__Instructions for the task__: For every line below, set down an identical copy.

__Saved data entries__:
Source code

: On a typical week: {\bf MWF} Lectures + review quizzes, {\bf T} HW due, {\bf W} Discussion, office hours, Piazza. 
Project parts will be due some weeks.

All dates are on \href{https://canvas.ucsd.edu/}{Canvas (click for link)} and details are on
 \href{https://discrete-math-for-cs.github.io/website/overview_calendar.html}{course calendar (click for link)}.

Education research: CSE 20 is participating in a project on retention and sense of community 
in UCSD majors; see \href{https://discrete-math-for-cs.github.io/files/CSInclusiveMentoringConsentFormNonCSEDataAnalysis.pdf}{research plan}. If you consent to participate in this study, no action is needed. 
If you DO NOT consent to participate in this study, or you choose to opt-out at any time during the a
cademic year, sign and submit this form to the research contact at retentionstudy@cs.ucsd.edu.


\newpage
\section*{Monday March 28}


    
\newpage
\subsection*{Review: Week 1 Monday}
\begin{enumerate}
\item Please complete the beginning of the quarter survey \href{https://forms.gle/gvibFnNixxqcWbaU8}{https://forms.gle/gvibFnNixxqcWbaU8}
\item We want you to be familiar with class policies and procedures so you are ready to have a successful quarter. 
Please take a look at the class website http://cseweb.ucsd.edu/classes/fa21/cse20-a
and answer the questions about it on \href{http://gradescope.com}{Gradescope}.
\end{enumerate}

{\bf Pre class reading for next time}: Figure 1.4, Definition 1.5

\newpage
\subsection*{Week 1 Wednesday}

__Output of the task__:
Source code

: On a typical week: {\bf MWF} Lectures + review quizzes, {\bf T} HW due, {\bf W} Discussion, office hours, Piazza. 
Project parts will be due some weeks.

All dates are on \href{https://canvas.ucsd.edu/}{Canvas (click for link)} and details are on
 \href{https://discrete-math-for-cs.github.io/website/overview_calendar.html}{course calendar (click for link)}.

Education research: CSE 20 is participating in a project on retention and sense of community 
in UCSD majors; see \href{https://discrete-math-for-cs.github.io/files/CSInclusiveMentoringConsentFormNonCSEDataAnalysis.pdf}{research plan}. If you consent to participate in this study, no action is needed. 
If you DO NOT consent to participate in this study, or you choose to opt-out at any time during the a
cademic year, sign and submit this form to the research contact at retentionstudy@cs.ucsd.edu.


\newpage
\section*{Monday March 28}


    
\newpage
\subsection*{Review: Week 1 Monday}
\begin{enumerate}
\item Please complete the beginning of the quarter survey \href{https://forms.gle/gvibFnNixxqcWbaU8}{https://forms.gle/gvibFnNixxqcWbaU8}
\item We want you to be familiar with class policies and procedures so you are ready to have a successful quarter. 
Please take a look at the class website http://cseweb.ucsd.edu/classes/fa21/cse20-a
and answer the questions about it on \href{http://gradescope.com}{Gradescope}.
\end{enumerate}

{\bf Pre class reading for next time}: Figure 1.4, Definition 1.5

\newpage
\subsection*{Week 1 Wednesday}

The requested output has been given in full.